And what will the 65 possible local television stations do once they're funded, up and running? They will bring "a fundamental change in how people get information about their own communities, and how they hold their representatives to account", according to Jeremy. "There's a huge appetite for local news and information the length and breadth of the country". An appetite seemingly not sated by the BBC's 59 local radio stations ? and an appetite barely reflected in the declining sales and fortunes of Britain's local papers (see the announcement last week that one of our great regionals for more than 150 years ? the Liverpool Daily Post ? is doomed to become a Liverpool Weekly Post).

So there's surely a growing case for turning the process on its head, asking, where, when and if local TV stations move into action (perhaps from next summer on), whether that fills a hole that the cuts in local radio might leave. Or vice versa. Crudely, how do we cover the country?

The link is there already. That's why the BBC is landed with paying for Hunt TV Enterprises Unlimited. The question now is whether it can be made more coherent and comprehensive.

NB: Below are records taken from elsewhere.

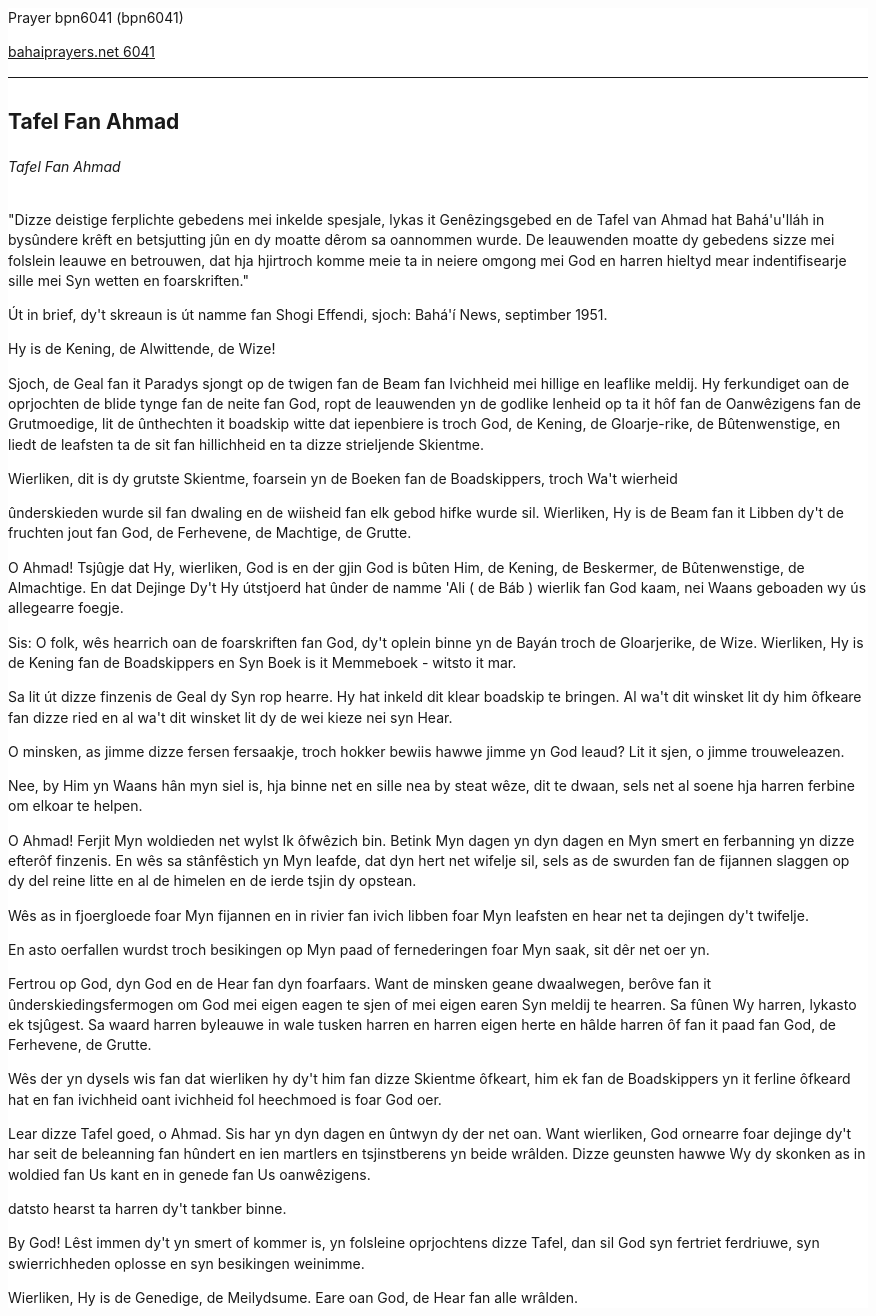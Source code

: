 Prayer bpn6041 (bpn6041) 

[bahaiprayers.net 6041](https://bahaiprayers.net/Book/Single/48/6041)


----



<a id="Tafel+Fan+Ahmad"></a> 
## Tafel Fan Ahmad

<a id="BH02022"></a> 
<div class="prayer"><h6>Tafel Fan Ahmad</h6><p class='dropCap'>"Dizze deistige ferplichte gebedens mei inkelde spesjale, lykas it Genêzingsgebed en de Tafel van Ahmad hat Bahá'u'lláh in bysûndere krêft en betsjutting jûn en dy moatte dêrom sa oannommen wurde. De leauwenden moatte dy gebedens sizze mei folslein leauwe en betrouwen, dat hja hjirtroch komme meie ta in neiere omgong mei God en harren hieltyd mear indentifisearje sille mei Syn wetten en foarskriften."</p><p>Út in brief, dy't skreaun is út namme fan Shogi Effendi, sjoch: Bahá'í News, septimber 1951.</p><p>Hy is de Kening, de Alwittende, de Wize!</p><p>Sjoch, de Geal fan it Paradys sjongt op de twigen fan de Beam fan Ivichheid mei hillige en leaflike meldij. Hy ferkundiget oan de oprjochten de blide tynge fan de neite fan God, ropt de leauwenden yn de godlike Ienheid op ta it hôf fan de Oanwêzigens fan de Grutmoedige, lit de ûnthechten it boadskip witte dat iepenbiere is troch God, de Kening, de Gloarje-rike, de Bûtenwenstige, en liedt de leafsten ta de sit fan hillichheid en ta dizze strieljende Skientme.</p><p>Wierliken, dit is dy grutste Skientme, foarsein yn de Boeken fan de Boadskippers, troch Wa't wierheid</p><p>ûnderskieden wurde sil fan dwaling en de wiisheid fan elk gebod hifke wurde sil. Wierliken, Hy is de Beam fan it Libben dy't de fruchten jout fan God, de Ferhevene, de Machtige, de Grutte.</p><p>O Ahmad! Tsjûgje dat Hy, wierliken, God is en der gjin God is bûten Him, de Kening, de Beskermer, de Bûtenwenstige, de Almachtige. En dat Dejinge Dy't Hy útstjoerd hat ûnder de namme 'Ali ( de Báb ) wierlik fan God kaam, nei Waans geboaden wy ús allegearre foegje.</p><p>Sis: O folk, wês hearrich oan de foarskriften fan God, dy't oplein binne yn de Bayán troch de Gloarjerike, de Wize. Wierliken, Hy is de Kening fan de Boadskippers en Syn Boek is it Memmeboek - witsto it mar.</p><p>Sa lit út dizze finzenis de Geal dy Syn rop hearre. Hy hat inkeld dit klear boadskip te bringen. Al wa't dit winsket lit dy him ôfkeare fan dizze ried en al wa't dit winsket lit dy de wei kieze nei syn Hear.</p><p>O minsken, as jimme dizze fersen fersaakje, troch hokker bewiis hawwe jimme yn God leaud? Lit it sjen, o jimme trouweleazen.</p><p>Nee, by Him yn Waans hân myn siel is, hja binne net en sille nea by steat wêze, dit te dwaan, sels net al soene hja harren ferbine om elkoar te helpen.</p><p>O Ahmad! Ferjit Myn woldieden net wylst Ik ôfwêzich bin. Betink Myn dagen yn dyn dagen en Myn smert en ferbanning yn dizze efterôf finzenis. En wês sa stânfêstich yn Myn leafde, dat dyn hert net wifelje sil, sels as de swurden fan de fijannen slaggen op dy del reine litte en al de himelen en de ierde tsjin dy opstean.</p><p>Wês as in fjoergloede foar Myn fijannen en in rivier fan ivich libben foar Myn leafsten en hear net ta dejingen dy't twifelje.</p><p>En asto oerfallen wurdst troch besikingen op Myn paad of fernederingen foar Myn saak, sit dêr net oer yn.</p><p>Fertrou op God, dyn God en de Hear fan dyn foarfaars. Want de minsken geane dwaalwegen, berôve fan it ûnderskiedingsfermogen om God mei eigen eagen te sjen of mei eigen earen Syn meldij te hearren. Sa fûnen Wy harren, lykasto ek tsjûgest. Sa waard harren byleauwe in wale tusken harren en harren eigen herte en hâlde harren ôf fan it paad fan God, de Ferhevene, de Grutte.</p><p>Wês der yn dysels wis fan dat wierliken hy dy't him fan dizze Skientme ôfkeart, him ek fan de Boadskippers yn it ferline ôfkeard hat en fan ivichheid oant ivichheid fol heechmoed is foar God oer.</p><p>Lear dizze Tafel goed, o Ahmad. Sis har yn dyn dagen en ûntwyn dy der net oan. Want wierliken, God ornearre foar dejinge dy't har seit de beleanning fan hûndert en ien martlers en tsjinstberens yn beide wrâlden. Dizze geunsten hawwe Wy dy skonken as in woldied fan Us kant en in genede fan Us oanwêzigens.</p><p>datsto hearst ta harren dy't tankber binne.</p><p>By God! Lêst immen dy't yn smert of kommer is, yn folsleine oprjochtens dizze Tafel, dan sil God syn fertriet ferdriuwe, syn swierrichheden oplosse en syn besikingen weinimme.</p><p>Wierliken, Hy is de Genedige, de Meilydsume. Eare oan God, de Hear fan alle wrâlden.</p></div>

Of course there can never be a perfect fit. "Regional" broadcasting in TV and radio defines its regions in grotesquely different ways. "Local" broadcasting, too, varies between giant metropolises and middle-sized country towns with scant logic on display. The local TV that the BBC wanted to start five years ago before local newspapers cut up rough is not quite the local university television station that Hunt now seems prepared to embrace.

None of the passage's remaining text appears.